Alex Augustine

Personal information
- Full name: Alex Pierre Adrien Augustine
- Date of birth: 8 September 1956 (age 70)
- Place of birth: Fort-de-France, Martinique
- Position: Forward

Senior career*
- Years: Team / Apps / (Gls)
- 0000–1974: Le Havre Caucriauville Sportif
- 1974–1978: Le Havre B
- 1978–1981: Le Havre / 5 / (0)
- 1982: CS Saint-Denis
- 1982–1983: AM Neiges
- 1983–1984: CA Castets-en-Dorthe
- 1984: JS Saint-Pierroise
- 1985–1988: CS Saint-Denis /  / (20+)
- 1989–1990: JS Saint-Pierroise
- 1991: CS Saint-Denis
- 1992: AS Saint-Louisienne
- 1993: AS Marsouins
- 1994: MJC Sainte-Suzanne [fr]
- 1995: JS Gauloise
- 1996: US Saint-André Léopards
- 1997: US Desbassyns
- 2001: AS Chaudron / 1 / (0)

International career
- 1986–1990: Réunion / 4 / (1)

Managerial career
- 2015: US Sainte-Marienne (technical director)
- 2020: AS Bretagne

= Alex Augustine =

Réunion footballer and administrator (born 1956)

Alex Pierre Adrien Augustine (born 8 September 1956) is a football administrator and former footballer who played as a forward.

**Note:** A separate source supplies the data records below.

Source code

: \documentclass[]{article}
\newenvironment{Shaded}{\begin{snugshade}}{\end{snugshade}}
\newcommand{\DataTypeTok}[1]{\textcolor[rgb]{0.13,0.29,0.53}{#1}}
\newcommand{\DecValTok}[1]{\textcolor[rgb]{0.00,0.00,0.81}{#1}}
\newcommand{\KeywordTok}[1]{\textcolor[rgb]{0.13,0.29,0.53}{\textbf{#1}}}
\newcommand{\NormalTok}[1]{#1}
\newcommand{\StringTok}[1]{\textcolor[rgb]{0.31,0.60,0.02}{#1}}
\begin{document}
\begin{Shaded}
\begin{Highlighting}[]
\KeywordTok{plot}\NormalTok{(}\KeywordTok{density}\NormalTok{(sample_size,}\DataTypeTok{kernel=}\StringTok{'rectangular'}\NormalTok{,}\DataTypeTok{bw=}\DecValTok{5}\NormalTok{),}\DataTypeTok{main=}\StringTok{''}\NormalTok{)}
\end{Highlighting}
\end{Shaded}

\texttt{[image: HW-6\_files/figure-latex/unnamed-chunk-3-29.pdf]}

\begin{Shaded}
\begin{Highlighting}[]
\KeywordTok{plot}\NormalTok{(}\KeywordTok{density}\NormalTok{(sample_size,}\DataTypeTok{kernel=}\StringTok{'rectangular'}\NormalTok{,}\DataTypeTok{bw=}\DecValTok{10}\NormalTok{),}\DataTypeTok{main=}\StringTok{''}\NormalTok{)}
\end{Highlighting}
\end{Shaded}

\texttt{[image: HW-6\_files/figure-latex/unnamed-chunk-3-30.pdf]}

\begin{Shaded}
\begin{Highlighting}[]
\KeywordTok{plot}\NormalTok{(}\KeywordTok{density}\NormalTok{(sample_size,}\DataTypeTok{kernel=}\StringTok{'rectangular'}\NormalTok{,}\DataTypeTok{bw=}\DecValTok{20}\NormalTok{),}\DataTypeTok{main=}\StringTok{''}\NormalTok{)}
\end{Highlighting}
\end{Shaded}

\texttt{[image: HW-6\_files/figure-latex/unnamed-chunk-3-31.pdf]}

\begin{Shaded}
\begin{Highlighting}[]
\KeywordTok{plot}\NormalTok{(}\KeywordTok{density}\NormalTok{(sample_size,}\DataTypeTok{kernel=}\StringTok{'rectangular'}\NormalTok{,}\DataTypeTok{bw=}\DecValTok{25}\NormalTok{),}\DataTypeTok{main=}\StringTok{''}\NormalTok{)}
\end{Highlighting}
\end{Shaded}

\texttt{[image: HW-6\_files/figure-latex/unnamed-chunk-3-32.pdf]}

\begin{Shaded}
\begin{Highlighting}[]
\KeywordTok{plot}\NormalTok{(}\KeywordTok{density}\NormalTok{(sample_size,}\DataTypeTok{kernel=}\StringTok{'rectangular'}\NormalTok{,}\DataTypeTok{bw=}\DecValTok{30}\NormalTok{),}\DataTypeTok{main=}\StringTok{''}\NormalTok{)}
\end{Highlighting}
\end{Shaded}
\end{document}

Born in Martinique, he represented the Réunion national team.

==Playing career==
Augustine began his career in France with Le Havre Caucriauville Sportif, before joining Le Havre AC, where he made five appearances in the French Division 2. After brief stints in the fifth division of French football, he played for multiple clubs in Réunion, notably for CS Saint-Denis and JS Saint-Pierroise.

He made four appearances for the Réunion national team between 1986 and 1990, including at the 1990 Indian Ocean Island Games.

==Post-playing career==
In June 2015, Augustine was the technical director of US Sainte-Marienne, with the club competing in the inaugural Paris World Games that year. Between November 2015 and December 2016, he served as the interim president of the Ligue réunionnaise de football, the football federation of Réunion.

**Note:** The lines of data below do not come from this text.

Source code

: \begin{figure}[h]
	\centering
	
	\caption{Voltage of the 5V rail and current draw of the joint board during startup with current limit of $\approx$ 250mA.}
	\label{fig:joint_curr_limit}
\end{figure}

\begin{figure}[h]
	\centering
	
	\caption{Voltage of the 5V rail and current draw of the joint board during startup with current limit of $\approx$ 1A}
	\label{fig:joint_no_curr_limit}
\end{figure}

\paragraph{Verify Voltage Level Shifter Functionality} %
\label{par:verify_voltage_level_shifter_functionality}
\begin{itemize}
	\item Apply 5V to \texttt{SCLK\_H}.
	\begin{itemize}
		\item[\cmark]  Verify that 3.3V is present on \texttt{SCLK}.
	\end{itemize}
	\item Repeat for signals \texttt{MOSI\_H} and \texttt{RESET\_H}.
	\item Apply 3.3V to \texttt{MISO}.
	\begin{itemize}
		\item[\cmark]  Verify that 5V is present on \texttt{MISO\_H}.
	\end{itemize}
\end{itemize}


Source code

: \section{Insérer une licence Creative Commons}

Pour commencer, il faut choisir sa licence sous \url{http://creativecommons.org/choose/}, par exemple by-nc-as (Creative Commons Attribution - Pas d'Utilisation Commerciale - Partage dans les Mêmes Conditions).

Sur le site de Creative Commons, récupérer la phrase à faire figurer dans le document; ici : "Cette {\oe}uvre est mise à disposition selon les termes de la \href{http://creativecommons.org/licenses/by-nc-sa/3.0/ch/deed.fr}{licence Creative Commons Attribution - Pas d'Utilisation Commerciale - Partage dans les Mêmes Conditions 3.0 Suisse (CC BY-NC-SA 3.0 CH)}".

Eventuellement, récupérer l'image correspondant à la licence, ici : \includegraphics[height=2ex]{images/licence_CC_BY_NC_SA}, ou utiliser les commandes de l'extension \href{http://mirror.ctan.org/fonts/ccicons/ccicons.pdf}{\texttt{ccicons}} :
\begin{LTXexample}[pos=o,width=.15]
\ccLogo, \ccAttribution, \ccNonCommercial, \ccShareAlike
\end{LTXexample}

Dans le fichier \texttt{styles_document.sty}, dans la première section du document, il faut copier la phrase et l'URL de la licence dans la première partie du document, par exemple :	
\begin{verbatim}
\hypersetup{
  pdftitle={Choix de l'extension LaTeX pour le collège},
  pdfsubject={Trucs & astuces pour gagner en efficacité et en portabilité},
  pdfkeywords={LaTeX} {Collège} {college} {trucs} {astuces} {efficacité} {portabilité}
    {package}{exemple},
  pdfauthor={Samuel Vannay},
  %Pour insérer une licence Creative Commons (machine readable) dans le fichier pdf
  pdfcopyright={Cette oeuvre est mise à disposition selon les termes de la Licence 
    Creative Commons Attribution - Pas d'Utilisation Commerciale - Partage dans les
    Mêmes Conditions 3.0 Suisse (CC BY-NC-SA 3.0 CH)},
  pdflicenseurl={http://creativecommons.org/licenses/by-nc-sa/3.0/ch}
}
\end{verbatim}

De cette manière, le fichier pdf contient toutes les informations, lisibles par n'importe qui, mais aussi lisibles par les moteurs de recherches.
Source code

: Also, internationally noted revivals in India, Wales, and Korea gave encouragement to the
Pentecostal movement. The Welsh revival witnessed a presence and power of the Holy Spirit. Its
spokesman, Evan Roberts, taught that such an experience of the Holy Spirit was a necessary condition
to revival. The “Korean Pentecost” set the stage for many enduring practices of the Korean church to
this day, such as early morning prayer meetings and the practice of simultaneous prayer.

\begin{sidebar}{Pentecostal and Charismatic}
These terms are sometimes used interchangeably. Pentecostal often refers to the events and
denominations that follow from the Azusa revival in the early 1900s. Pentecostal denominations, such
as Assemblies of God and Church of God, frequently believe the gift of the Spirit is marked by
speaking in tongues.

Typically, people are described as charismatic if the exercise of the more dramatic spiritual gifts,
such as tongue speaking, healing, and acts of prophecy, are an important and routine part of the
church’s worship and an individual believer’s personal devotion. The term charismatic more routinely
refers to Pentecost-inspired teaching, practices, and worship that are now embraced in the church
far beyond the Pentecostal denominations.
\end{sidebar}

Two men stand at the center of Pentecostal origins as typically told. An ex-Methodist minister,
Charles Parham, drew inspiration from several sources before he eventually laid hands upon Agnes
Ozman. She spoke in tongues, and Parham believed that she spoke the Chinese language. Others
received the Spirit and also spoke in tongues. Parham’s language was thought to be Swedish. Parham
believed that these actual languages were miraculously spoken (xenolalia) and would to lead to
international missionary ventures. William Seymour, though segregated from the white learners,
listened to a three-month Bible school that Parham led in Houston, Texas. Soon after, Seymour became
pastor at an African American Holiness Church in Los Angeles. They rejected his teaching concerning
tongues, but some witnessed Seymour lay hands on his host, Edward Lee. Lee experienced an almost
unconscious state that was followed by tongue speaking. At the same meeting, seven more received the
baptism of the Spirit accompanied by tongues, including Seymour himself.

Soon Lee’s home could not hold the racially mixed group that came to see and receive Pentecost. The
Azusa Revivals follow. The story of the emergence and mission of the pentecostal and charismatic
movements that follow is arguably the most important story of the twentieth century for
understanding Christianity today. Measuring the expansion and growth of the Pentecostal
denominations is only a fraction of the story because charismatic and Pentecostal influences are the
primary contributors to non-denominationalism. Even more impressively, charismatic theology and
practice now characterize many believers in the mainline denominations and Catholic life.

In September 2020, he announced his intentions to run for president, losing the election a few months later to incumbent Yves Ethève. Shortly after, he filed a complaint over voting irregularities to the Saint-Denis judicial court, who annulled the election's results in May 2023. However, the decision was overturned following an appeal in December 2025, with the courts ordering Augustine to pay the federation €5,500 in compensation.

Augustine tried running for the presidency again in 2024, but was disqualified from entering the election, alongside two other candidates, with the decision later being appealed to the French National Olympic and Sports Committee.

==Personal life==
Augustine's daughter, Valérie Gauvin, is a footballer who represented the France women's national team at the 2019 FIFA Women's World Cup.